A friend of mine recently posted a comment asking why I never post pics of my husband, Ryan. Well, here he is, giving Lucy a shoulder ride on the way to a birthday party/Halloween extravaganza in our neighbourhood yesterday. There will be no pictures of me frolicking with my little Max because I have a Hitler mustache coldsore right now (that is, a coldsore directly under my nose that gives me a somewhat Hitlerish look at first glance). Having a Hitler mustache coldsore is a mixed blessing. It really makes you appreciate how you normally look. It's also a good time to think about people in the world who have real problems. That's because a Hitler mustache coldsore is what I like to call a "First World Problem." Calling it that helps me to just get over myself for the moment. Not enough to actually post a picture of myself with a Hitler mustache coldsore. But enough to actually go out to a Halloween party. (Do you admire me for my strength?)

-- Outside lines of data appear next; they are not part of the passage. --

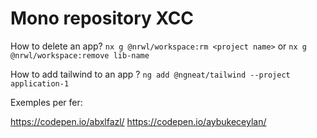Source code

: # Mono repository XCC

How to delete an app? `nx g @nrwl/workspace:rm <project name>` or `nx g @nrwl/workspace:remove lib-name` 

How to add tailwind to an app ? `ng add @ngneat/tailwind --project application-1`

Exemples per fer:

https://codepen.io/abxlfazl/
https://codepen.io/aybukeceylan/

Anyway, Halloween was great fun. Also, 173 people have downloaded my Max costume pattern over at Burdastyle.com, and the 15-month-old winner of my Max giveaway received his handmade costume in time for Halloween in St. John's, Newfoundand. Apparently his parents are going to have a hard time taking it off him. Also, I have a Texan friend who thinks Newfoundland sounds like a place fairies might live. I've never been (NL is a long way from my home and native land on the west coast of Canada), but that sounds about right.